The Job Retention Scheme (JRS) has provided grants for more than 8 million employees with the Government funding 80 per cent of wages, associated employer national insurance costs and auto enrolment pension contributions on earnings up to £2,500 per month, an equivalent annual pre-furlough salary of £37,500.
For employers who offer their pension via a net pay method or relief at source, the application of the JRS grant to the pension scheme is straightforward. The issues for them are whether they pay any extra contractual employer pension contribution above the 3 per cent of band earnings between £520 and £2,500 per month provided by the grant. For those schemes which operate on a salary sacrifice basis there are more complex issues and costs for employers to consider.
Employers can reduce the value of their pension contribution for furloughed staff to the qualifying earnings definition, namely 3 per cent of the furlough grant minus £520 per month, without having to consult affected employees, regardless of how many staff they employ. They need to tell them though, and the reduction in employer contribution must only apply to furloughed staff for the duration of their furlough.
Where an employer has furloughed only part of their workforce, pension payments for non -furloughed staff must remain unaltered. Should an employer wish to make changes to their scheme, affecting 50 or more staff, a 60-day consultation period would be required.
Salary Sacrifice
Salary sacrifice is popular with employers and employees, it saves the employer National Insurance of 13.8 per cent of the sacrificed amount, while basic rate taxpaying employees save 12 per cent, higher and top rate taxpayers 2 per cent, together with tax exemption on the employer contribution. The only groups of employees disadvantaged by or unable to use salary sacrifice are lower earning employees who are non- taxpayers and miss out on potential 20 per cent tax relief on their savings or employees on the national minimum wage who are not permitted to choose to reduce their taxable income to below this level. Employers can resolve this by running a relief at source scheme for lower earners alongside their salary sacrifice scheme.
As pension savings paid using salary sacrifice are in effect employer contributions, the employer must fund the percentage of salary the employee sacrificed and cannot net off the 80 per cent of salary grant received from the JRS to fund this. The rules around the JRS state that all payments must be passed on to the employee. Any employer which did not do so would be subject to scrutiny from HMRC which has said that it will investigate and prosecute any misuse of the scheme.

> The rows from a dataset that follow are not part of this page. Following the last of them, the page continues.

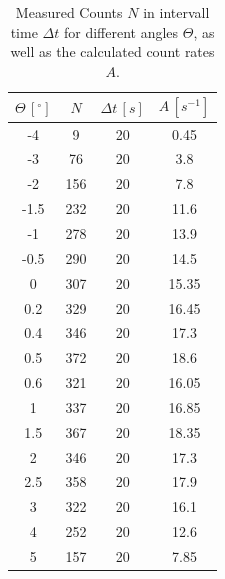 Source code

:\begin{table}[H]
	\centering
	\caption{Measured Counts $N$ in intervall time $\Delta t$ for different angles $\Theta$, as well as the calculated count rates $A$.}
	\label{tab:small_angles}
	\begin{tabular}{c | c | c | c}
		\toprule
		$\Theta \, [^{\circ}]$ & $N$ & $\Delta t \, [s] $ & $A \, [s^{-1}]$\\
		\midrule
		-4 & 9 & 20 & 0.45 \\
		 -3 & 76 & 20 & 3.8 \\
		 -2 & 156 & 20 & 7.8 \\
		 -1.5 & 232 & 20 & 11.6 \\
		 -1 & 278 & 20 & 13.9 \\
		 -0.5 & 290 & 20 & 14.5 \\
		 0 & 307 & 20 & 15.35 \\
		 0.2 & 329 & 20 & 16.45 \\
		 0.4 & 346 & 20 & 17.3 \\
		 0.5 & 372 & 20 & 18.6 \\
		 0.6 & 321 & 20 & 16.05 \\
		 1 & 337 & 20 & 16.85 \\
		 1.5 & 367 & 20 & 18.35 \\
		 2 & 346 & 20 & 17.3 \\
		 2.5 & 358 & 20 & 17.9 \\
		 3 & 322 & 20 & 16.1 \\
		 4 & 252 & 20 & 12.6 \\
		 5 & 157 & 20 & 7.85 \\
		 \bottomrule
	\end{tabular}
\end{table}

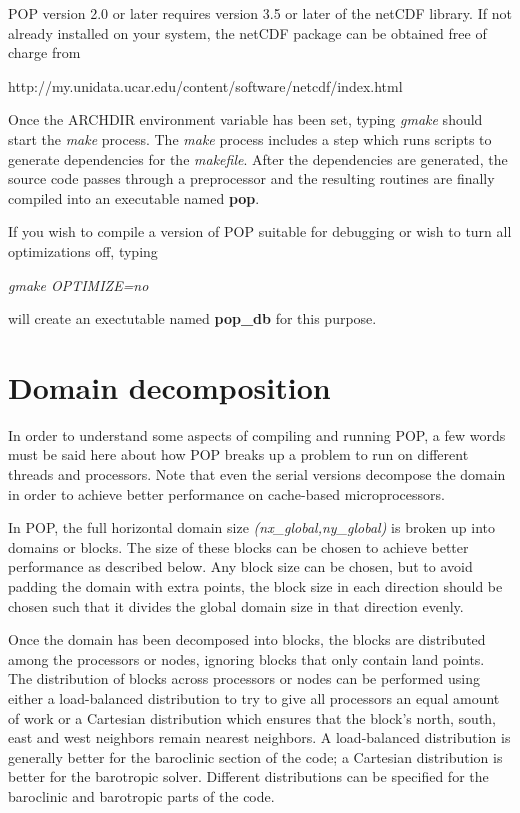 POP version 2.0 or later requires version 3.5 or later of the 
netCDF library.  If not already installed on your system, the 
netCDF package can be obtained free of charge from

\noindent
{}
{http://my.unidata.ucar.edu/content/software/netcdf/index.html}
\noindent

Once the ARCHDIR environment variable has been set, typing {\em gmake}
should start the {\em make} process. The {\em make} process includes a
step which runs scripts to generate dependencies for the {\em makefile}.
After the dependencies are generated, the source code passes through a
preprocessor and the resulting routines are finally compiled into an
executable named {\bf pop}.

If you wish to compile a version of POP suitable for
debugging or wish to turn all optimizations off, typing

{\em gmake OPTIMIZE=no}

\noindent
will create an exectutable named {\bf pop\_db} for this
purpose.

\section{Domain decomposition}\label{sec:domain-decomp}

In order to understand some aspects of compiling and running
POP, a few words must be said here about how POP breaks up
a problem to run on different threads and processors.  Note
that even the serial versions decompose the domain in order
to achieve better performance on cache-based microprocessors.

In POP, the full horizontal domain size 
{\em (nx\_global,ny\_global)} is broken up into domains 
or blocks. The size of these blocks can be chosen to 
achieve better performance as described below.  Any block 
size can be chosen, but to avoid padding the domain with 
extra points, the block size in each direction should be 
chosen such that it divides the global domain size in that 
direction evenly.

Once the domain has been decomposed into blocks, the
blocks are distributed among the processors or nodes, ignoring
blocks that only contain land points.  The distribution
of blocks across processors or nodes can be performed using 
either a load-balanced distribution to try to give all processors
an equal amount of work or a Cartesian distribution
which ensures that the block's north, south, east and
west neighbors remain nearest neighbors.  A
load-balanced distribution is generally better for
the baroclinic section of the code; a Cartesian
distribution is better for the barotropic solver.
Different distributions can be specified for the baroclinic
and barotropic parts of the code.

HMRC have ruled that employees can use being furloughed as an acceptable ‘life event’ reason to stop using salary sacrifice, temporarily or permanently. However, as it’s not clear that employers can unilaterally compel employees to leave a salary sacrifice scheme, employees who understand that the rules effectively gift them the value of their previously self-funded pension contribution may be reluctant to stop using salary sacrifice.
Auto Enrolment Pension Grant
If employees choose to stop paying their contributions, or reduce them to lower than the statutory minima, they are opting out of automatic enrolment. As such employers’ mandatory pension liabilities also stop, so the 3% auto enrolment grant should not be claimed through the JRS. It is also important that employers do not encourage employees to leave the scheme as this could lead to enforcement action and fines from the Pensions Regulator.
Where employees choose to opt out, employers are not obliged to allow them to re-join the scheme within 12 months of opting out. However, where employees have been forced to leave the scheme due to financial hardship, as a result of reduced pay, it would be considered good practice to waive this obstacle once they return to full time work and wish to re-join.
In May Chancellor Rishi Sunak announced that the furlough scheme would be extended beyond its original 3 months, which would have ended in June. From August employers will be expected to fund part of the furlough pay and will also be able to employ furloughed staff for some of their time. The exact details of how this will work are expected to be published by the Treasury shortly. This is likely to include further complexity for the payment of pension contributions, especially for employers using salary sacrifice schemes.